- **The task**: Using the records below, copy exactly the part that opens with the line holding "the F-score plot, which" and closes with the line holding "# Start integrating", minus the pictures.

Document images with source code
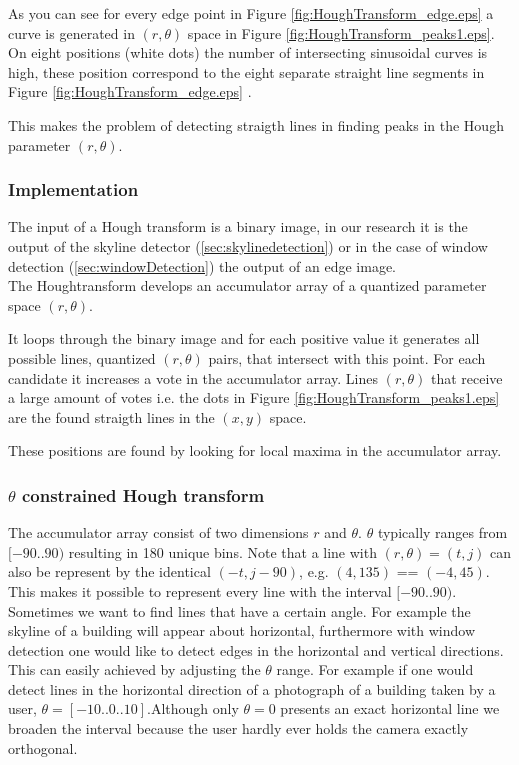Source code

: 	 
	 As you can see for every edge point 
	 in Figure \ref{fig:HoughTransform_edge.eps} 
	 a curve is generated in $(r,\theta)$ space in Figure 
\ref{fig:HoughTransform_peaks1.eps}.
	 On eight positions (white dots) the number of intersecting sinusoidal
	 curves is high, these position correspond to the eight separate straight
	 line segments in Figure \ref{fig:HoughTransform_edge.eps} .
	
	This makes the problem of detecting straigth lines in finding peaks in the 
	Hough parameter $(r,\theta)$.

\subsubsection{Implementation}
	The input of a Hough transform is a binary image, in our research it is the output of 
	the skyline detector (\ref{sec:skylinedetection}) or in the case of window
	detection (\ref{sec:windowDetection}) the output of an edge image.\\

	The Houghtransform develops an accumulator array of a quantized parameter space $(r, \theta)$.

	It loops through the binary image and for each positive value 
	it generates all possible lines, quantized $(r, \theta)$ pairs, that intersect with this point.
	For each candidate it increases a vote in the accumulator array.
	Lines $(r, \theta)$ that receive a large amount of votes
	i.e. the dots in Figure \ref{fig:HoughTransform_peaks1.eps} are the found straigth lines in the $(x,y)$ space.

	These positions are found by looking for local maxima in the accumulator array.

\subsubsection{$\theta$ constrained Hough transform}
The accumulator array consist of two dimensions $r$ and $\theta$.
$\theta$ typically ranges from $[-90..90)$ resulting in 180 unique bins.
Note that a line with $(r, \theta) = (t,j)$ can also be represent by the identical $(-t, j-90)$, e.g. $(4, 135)$ == $(-4, 45)$.
This makes it possible to represent every line with the interval $[-90..90)$.\\

Sometimes we want to find lines that have a certain angle.
For example the skyline of a building will appear about horizontal, furthermore with window detection one would like to detect edges in the horizontal and vertical directions.
This can easily achieved by adjusting the $\theta$ range.
For example if one would detect lines in the horizontal direction of
a photograph of a building taken by a user, $\theta = [-10..0..10]$.Although
only $\theta = 0$ presents an exact horizontal line we broaden the interval
because the user hardly ever holds the camera exactly orthogonal.
	
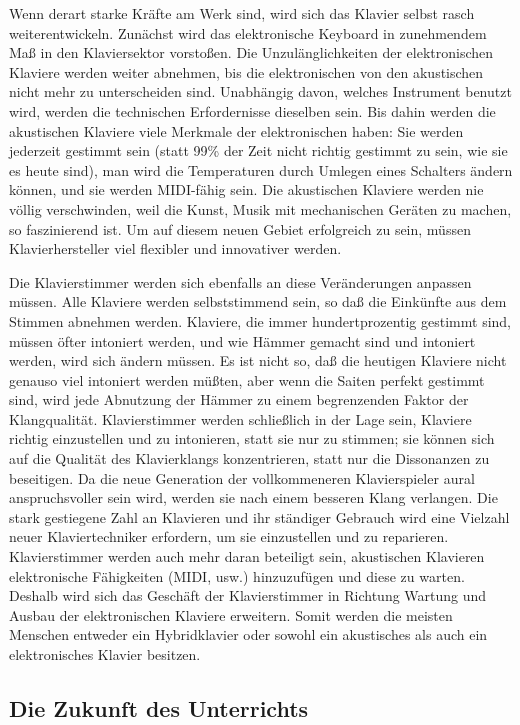 Wenn derart starke Kräfte am Werk sind, wird sich das Klavier selbst rasch weiterentwickeln.
Zunächst wird das elektronische Keyboard in zunehmendem Maß in den Klaviersektor vorstoßen.
Die Unzulänglichkeiten der elektronischen Klaviere werden weiter abnehmen, bis die elektronischen von den akustischen nicht mehr zu unterscheiden sind.
Unabhängig davon, welches Instrument benutzt wird, werden die technischen Erfordernisse dieselben sein.
Bis dahin werden die akustischen Klaviere viele Merkmale der elektronischen haben: Sie werden jederzeit gestimmt sein (statt 99\% der Zeit nicht richtig gestimmt zu sein, wie sie es heute sind), man wird die Temperaturen durch Umlegen eines Schalters ändern können, und sie werden MIDI-fähig sein.
Die akustischen Klaviere werden nie völlig verschwinden, weil die Kunst, Musik mit mechanischen Geräten zu machen, so faszinierend ist.
Um auf diesem neuen Gebiet erfolgreich zu sein, müssen Klavierhersteller viel flexibler und innovativer werden.

Die Klavierstimmer werden sich ebenfalls an diese Veränderungen anpassen müssen.
Alle Klaviere werden selbststimmend sein, so daß die Einkünfte aus dem Stimmen abnehmen werden.
Klaviere, die immer hundertprozentig gestimmt sind, müssen öfter intoniert werden, und
wie Hämmer gemacht sind und intoniert werden, wird sich ändern müssen.
Es ist nicht so, daß die heutigen Klaviere nicht genauso viel intoniert werden müßten, aber wenn die Saiten perfekt gestimmt sind, wird jede Abnutzung der Hämmer zu einem begrenzenden Faktor der Klangqualität.
Klavierstimmer werden schließlich in der Lage sein, Klaviere richtig einzustellen und zu intonieren, statt sie nur zu stimmen; sie können sich auf die Qualität des Klavierklangs konzentrieren, statt nur die Dissonanzen zu beseitigen.
Da die neue Generation der vollkommeneren Klavierspieler aural anspruchsvoller sein wird, werden sie nach einem besseren Klang verlangen.
Die stark gestiegene Zahl an Klavieren und ihr ständiger Gebrauch wird eine Vielzahl neuer Klaviertechniker erfordern, um sie einzustellen und zu reparieren.
Klavierstimmer werden auch mehr daran beteiligt sein, akustischen Klavieren elektronische Fähigkeiten (MIDI, usw.) hinzuzufügen und diese zu warten.
Deshalb wird sich das Geschäft der Klavierstimmer in Richtung Wartung und Ausbau der elektronischen Klaviere erweitern.
Somit werden die meisten Menschen entweder ein Hybridklavier oder sowohl ein akustisches als auch ein elektronisches Klavier besitzen.
 

\subsection{Die Zukunft des Unterrichts}
\label{c1iv6i}

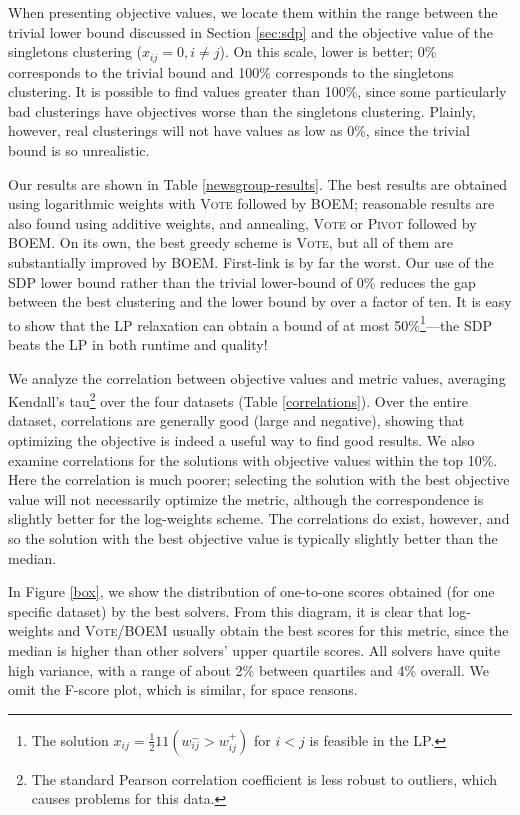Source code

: \documentclass[11pt]{article}
\newcommand{\one}[1]{1\!\!1\left(#1\right)}
\newcommand{\alg}[1]{\textsc{#1}}
\begin{document}
When presenting objective values, we locate them within the range
between the trivial lower bound discussed in Section \ref{sec:sdp} and the
objective value of the singletons clustering ($x_{ij} = 0, i \ne
j$). On this scale, lower is better; 0\% corresponds to the trivial
bound and 100\% corresponds to the singletons clustering. It is
possible to find values greater than 100\%, since some particularly
bad clusterings have objectives worse than the singletons
clustering. Plainly, however, real clusterings will not have values as
low as 0\%, since the trivial bound is so unrealistic.

Our results are shown in Table \ref{newsgroup-results}. The best
results are obtained using logarithmic weights with \alg{Vote}
followed by \alg{BOEM}; reasonable results are also found using
additive weights, and annealing, \alg{Vote} or \alg{Pivot} followed by
\alg{BOEM}. On its own, the best greedy scheme is \alg{Vote}, but all
of them are substantially improved by \alg{BOEM}. First-link is by far
the worst. Our use of the SDP lower bound rather than the trivial
lower-bound of 0\% reduces the gap between the best clustering and the
lower bound by over a factor of ten. It is easy to show that the LP
relaxation can obtain a bound of at most 50\%\footnote{The solution
  $x_{ij} = \frac{1}{2} \one{w^-_{ij} > w^+_{ij}}$ for $i < j$ is
  feasible in the LP.}---the SDP beats the LP in both runtime and
quality!

We analyze the correlation between objective values and metric values,
averaging Kendall's tau\footnote{The standard Pearson correlation
  coefficient is less robust to outliers, which causes problems for
  this data.} over the four datasets (Table \ref{correlations}). Over
the entire dataset, correlations are generally good (large and
negative), showing that optimizing the objective is indeed a useful
way to find good results. We also examine correlations for the
solutions with objective values within the top 10\%. Here the
correlation is much poorer; selecting the solution with the best
objective value will not necessarily optimize the metric, although the
correspondence is slightly better for the log-weights scheme. The
correlations do exist, however, and so the solution with the best
objective value is typically slightly better than the median.

In Figure \ref{box}, we show the distribution of one-to-one scores
obtained (for one specific dataset) by the best solvers. From this
diagram, it is clear that log-weights and \alg{Vote}/\alg{BOEM} usually obtain the
best scores for this metric, since the median is higher than other
solvers' upper quartile scores. All solvers have quite high variance,
with a range of about 2\% between quartiles and 4\% overall. We omit
the F-score plot, which is similar, for space reasons.
\end{document}
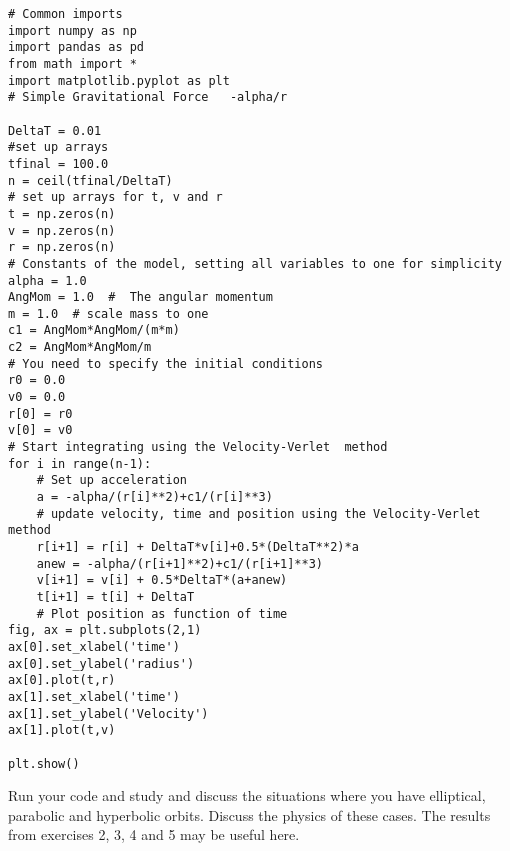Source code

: \documentclass[%
oneside,                 %
final,                   %
10pt]{article}
\begin{document}
\begin{verbatim}
# Common imports
import numpy as np
import pandas as pd
from math import *
import matplotlib.pyplot as plt
# Simple Gravitational Force   -alpha/r
    
DeltaT = 0.01
#set up arrays 
tfinal = 100.0
n = ceil(tfinal/DeltaT)
# set up arrays for t, v and r
t = np.zeros(n)
v = np.zeros(n)
r = np.zeros(n)
# Constants of the model, setting all variables to one for simplicity
alpha = 1.0
AngMom = 1.0  #  The angular momentum
m = 1.0  # scale mass to one
c1 = AngMom*AngMom/(m*m)
c2 = AngMom*AngMom/m
# You need to specify the initial conditions
r0 = 0.0
v0 = 0.0
r[0] = r0
v[0] = v0
# Start integrating using the Velocity-Verlet  method
for i in range(n-1):
    # Set up acceleration
    a = -alpha/(r[i]**2)+c1/(r[i]**3)
    # update velocity, time and position using the Velocity-Verlet method
    r[i+1] = r[i] + DeltaT*v[i]+0.5*(DeltaT**2)*a
    anew = -alpha/(r[i+1]**2)+c1/(r[i+1]**3)
    v[i+1] = v[i] + 0.5*DeltaT*(a+anew)
    t[i+1] = t[i] + DeltaT
    # Plot position as function of time
fig, ax = plt.subplots(2,1)
ax[0].set_xlabel('time')
ax[0].set_ylabel('radius')
ax[0].plot(t,r)
ax[1].set_xlabel('time')
ax[1].set_ylabel('Velocity')
ax[1].plot(t,v)

plt.show()

\end{verbatim}


Run your code and study and discuss the situations where you have elliptical, parabolic and hyperbolic orbits. Discuss the physics of these cases. The results from exercises 2, 3, 4 and 5 may be useful here. 


\end{document}
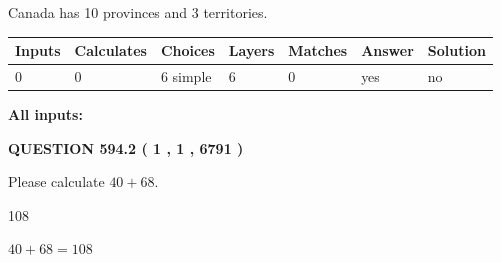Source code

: \documentclass[12pt]{article}
\begin{document}
 
Canada has 10  provinces and 3 territories.
 
 
\noindent{}
 
 
   
   
   
   
\noindent\begin{tabular}{|l|l|l|l|l|l|l|}
 \hline
Inputs & Calculates & Choices & Layers & Matches & Answer & Solution \\ \hline
 0  & 
 0  & 
 6
  simple  
  & 
 6  & 
 0  & 
  yes & 
  no 
  \\ \hline
 \end{tabular}
   
   
   
   
\noindent{}
   
   
   
   
\noindent\vspace{0.1in}\hspace{-0.08in} {\textbf{\Large{All inputs: }}}
   
   
  
\vspace{0.2in}
  
{\textbf{\Large{QUESTION
594.2 
 ( 1 , 1 , 6791 )
}}}
  
  
 
Please calculate $ %
40 +  %
68 $.
 
 
 
\noindent{}
 
 

108
 
 
\noindent{}
 
 

 
 
 
\noindent{}
 
 

$ %
40 +  %
68=   %
108$
 
 
\noindent{}
 
 

 
   
\end{document}

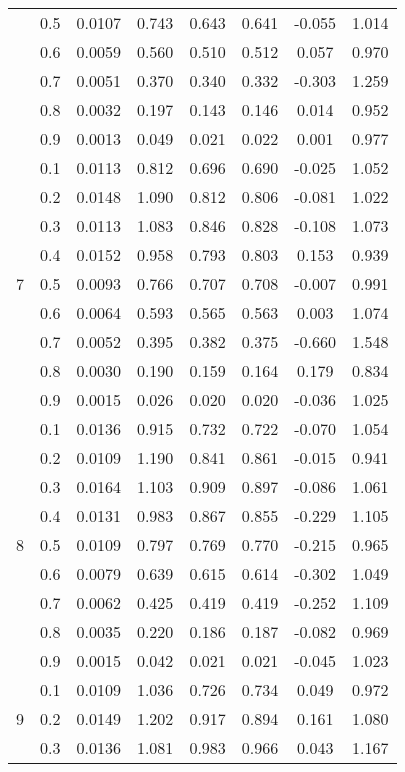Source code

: \documentclass[11pt,a4paper]{report}
\begin{document}
\begin{longtable}{ | c | c || c | c | c | c | c | c | }
 & 0.5 & 0.0107 & 0.743 & 0.643 & 0.641 & -0.055 & 1.014 \\
 & 0.6 & 0.0059 & 0.560 & 0.510 & 0.512 & 0.057 & 0.970 \\
 & 0.7 & 0.0051 & 0.370 & 0.340 & 0.332 & -0.303 & 1.259 \\
 & 0.8 & 0.0032 & 0.197 & 0.143 & 0.146 & 0.014 & 0.952 \\
 & 0.9 & 0.0013 & 0.049 & 0.021 & 0.022 & 0.001 & 0.977 \\
 \hline
\multirow{9}{*}{7} & 0.1 & 0.0113 & 0.812 & 0.696 & 0.690 & -0.025 & 1.052 \\
 & 0.2 & 0.0148 & 1.090 & 0.812 & 0.806 & -0.081 & 1.022 \\
 & 0.3 & 0.0113 & 1.083 & 0.846 & 0.828 & -0.108 & 1.073 \\
 & 0.4 & 0.0152 & 0.958 & 0.793 & 0.803 & 0.153 & 0.939 \\
 & 0.5 & 0.0093 & 0.766 & 0.707 & 0.708 & -0.007 & 0.991 \\
 & 0.6 & 0.0064 & 0.593 & 0.565 & 0.563 & 0.003 & 1.074 \\
 & 0.7 & 0.0052 & 0.395 & 0.382 & 0.375 & -0.660 & 1.548 \\
 & 0.8 & 0.0030 & 0.190 & 0.159 & 0.164 & 0.179 & 0.834 \\
 & 0.9 & 0.0015 & 0.026 & 0.020 & 0.020 & -0.036 & 1.025 \\
 \hline
\multirow{9}{*}{8} & 0.1 & 0.0136 & 0.915 & 0.732 & 0.722 & -0.070 & 1.054 \\
 & 0.2 & 0.0109 & 1.190 & 0.841 & 0.861 & -0.015 & 0.941 \\
 & 0.3 & 0.0164 & 1.103 & 0.909 & 0.897 & -0.086 & 1.061 \\
 & 0.4 & 0.0131 & 0.983 & 0.867 & 0.855 & -0.229 & 1.105 \\
 & 0.5 & 0.0109 & 0.797 & 0.769 & 0.770 & -0.215 & 0.965 \\
 & 0.6 & 0.0079 & 0.639 & 0.615 & 0.614 & -0.302 & 1.049 \\
 & 0.7 & 0.0062 & 0.425 & 0.419 & 0.419 & -0.252 & 1.109 \\
 & 0.8 & 0.0035 & 0.220 & 0.186 & 0.187 & -0.082 & 0.969 \\
 & 0.9 & 0.0015 & 0.042 & 0.021 & 0.021 & -0.045 & 1.023 \\
 \hline
\multirow{9}{*}{9} & 0.1 & 0.0109 & 1.036 & 0.726 & 0.734 & 0.049 & 0.972 \\
 & 0.2 & 0.0149 & 1.202 & 0.917 & 0.894 & 0.161 & 1.080 \\
 & 0.3 & 0.0136 & 1.081 & 0.983 & 0.966 & 0.043 & 1.167 \\

\end{longtable}
\end{document}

- **Response to this task**:
the F-score plot, which is similar, for space reasons.
\end{document}
Source code

: \documentclass[%
oneside,                 %
final,                   %
10pt]{article}
\begin{document}
\begin{verbatim}
# Common imports
import numpy as np
import pandas as pd
from math import *
import matplotlib.pyplot as plt
# Simple Gravitational Force   -alpha/r
    
DeltaT = 0.01
#set up arrays 
tfinal = 100.0
n = ceil(tfinal/DeltaT)
# set up arrays for t, v and r
t = np.zeros(n)
v = np.zeros(n)
r = np.zeros(n)
# Constants of the model, setting all variables to one for simplicity
alpha = 1.0
AngMom = 1.0  #  The angular momentum
m = 1.0  # scale mass to one
c1 = AngMom*AngMom/(m*m)
c2 = AngMom*AngMom/m
# You need to specify the initial conditions
r0 = 0.0
v0 = 0.0
r[0] = r0
v[0] = v0
# Start integrating using the Velocity-Verlet  method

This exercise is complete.